Review: GRÀB Embraces the Beyond on Zeitlang

            Death gradually becomes an acquaintance as life progresses, and its final embrace is inevitable at some point along the path. The approach of this end stage is often accompanied by lifetime contemplations and a withdrawal from society, along with a newfound strength while joining with darkness, and these tendencies aren’t just limited to elders, but also reflect many black metal attitudes. Now the commonalities between those two perspectives have led to an unlikely union through GRÀB, a new German entity whose name translates to “grey,” or “old,” and their variety of “Bavarian black metal” is demonstrated on a full-length enchantment titled Zeitlang. Black metal is combined with the region’s native elements and other features to create a deeply immersive atmosphere, which is carried by rhythmic power and songwriting in the unique spirit of GRÀB, and a dim glow from Zeitlang beckons toward the night for an awaiting transcendence.

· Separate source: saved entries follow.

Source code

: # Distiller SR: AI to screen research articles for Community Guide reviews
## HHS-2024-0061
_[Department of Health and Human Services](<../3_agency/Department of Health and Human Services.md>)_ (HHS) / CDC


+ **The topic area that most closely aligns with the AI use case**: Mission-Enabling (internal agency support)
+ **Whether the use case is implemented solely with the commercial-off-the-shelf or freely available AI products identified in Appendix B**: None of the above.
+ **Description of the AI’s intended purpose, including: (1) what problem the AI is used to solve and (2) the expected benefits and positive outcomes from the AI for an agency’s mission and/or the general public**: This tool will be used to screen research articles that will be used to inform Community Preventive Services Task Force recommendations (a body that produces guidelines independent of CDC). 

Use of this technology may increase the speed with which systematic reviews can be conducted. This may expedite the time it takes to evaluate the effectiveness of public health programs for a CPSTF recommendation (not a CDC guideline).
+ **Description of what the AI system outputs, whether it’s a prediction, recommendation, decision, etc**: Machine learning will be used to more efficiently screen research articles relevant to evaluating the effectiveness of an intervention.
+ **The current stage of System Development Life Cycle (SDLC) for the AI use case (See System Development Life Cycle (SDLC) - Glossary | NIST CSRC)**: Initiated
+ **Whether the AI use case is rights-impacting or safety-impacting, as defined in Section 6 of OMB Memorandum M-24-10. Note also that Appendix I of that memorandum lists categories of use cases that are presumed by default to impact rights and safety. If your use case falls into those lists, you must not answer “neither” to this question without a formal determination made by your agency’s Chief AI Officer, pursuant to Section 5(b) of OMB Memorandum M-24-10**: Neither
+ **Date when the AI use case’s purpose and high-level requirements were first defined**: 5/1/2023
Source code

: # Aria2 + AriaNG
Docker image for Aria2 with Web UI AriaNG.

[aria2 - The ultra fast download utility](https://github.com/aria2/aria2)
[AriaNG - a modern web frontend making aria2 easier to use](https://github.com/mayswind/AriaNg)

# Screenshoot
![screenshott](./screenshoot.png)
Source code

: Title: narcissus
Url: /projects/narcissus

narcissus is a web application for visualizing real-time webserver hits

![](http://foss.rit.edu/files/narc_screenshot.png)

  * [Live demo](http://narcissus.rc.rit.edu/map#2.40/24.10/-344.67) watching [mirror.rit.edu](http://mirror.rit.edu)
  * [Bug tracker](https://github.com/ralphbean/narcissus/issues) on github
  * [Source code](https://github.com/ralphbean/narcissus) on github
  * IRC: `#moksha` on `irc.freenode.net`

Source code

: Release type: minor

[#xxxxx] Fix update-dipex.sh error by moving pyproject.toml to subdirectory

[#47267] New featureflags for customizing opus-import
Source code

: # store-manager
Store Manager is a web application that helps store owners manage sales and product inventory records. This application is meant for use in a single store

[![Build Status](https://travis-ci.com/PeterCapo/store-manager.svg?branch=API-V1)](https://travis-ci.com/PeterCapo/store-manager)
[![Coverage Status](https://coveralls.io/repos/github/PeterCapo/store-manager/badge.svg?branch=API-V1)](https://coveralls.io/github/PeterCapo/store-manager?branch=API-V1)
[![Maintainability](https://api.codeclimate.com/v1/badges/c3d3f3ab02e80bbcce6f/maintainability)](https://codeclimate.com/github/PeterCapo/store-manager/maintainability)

            The ambience and effects introduce a solitary venture on “Sched oreidig (Nauseating),” with ravens and droning voices to accompany footsteps in snow, and they lead toward harsh orchestrations on “Nachtkrapp (Night Raven).” Their heaviness proceeds with augmenting keys, and the entrancing rhythmic flow integrates double bass and tremolo sections that break for an atmospheric highlight. The groove returns to prompt a grand expansion, along with blast beats and folk elements appearing as it unfolds, and this aura is sustained until drifting into “Zeitlang (Yearning),” where an extraordinary scene and atmosphere are presented. Traditional Bavarian instruments are used throughout this entire work, and their distinct character shows here amid sounds of a crackling hearth while the wind howls from a bitter outdoor climate. A creaking door opens in response to its knocking call, and samples of German speaking precede the heavy onset. Its slow processive pace emanates with a power echoed by Grànt ’s vocals, which possess a perfect rasp for the overall tone, and they complement the melodic developments by including various mournful and spoken dynamics. The gloom persists through other majestic currents, and a distant tremolo rawness is noted before melancholic leads carry the ending to an oppressive shift on “Weizvåda (Wraith Father).” Bleakness forms in the converging tremolo layers, and multiple vocal exchanges also ensue once the storm relents. A steady rhythm follows with radiance in the formations that bring the track to a vehement completion.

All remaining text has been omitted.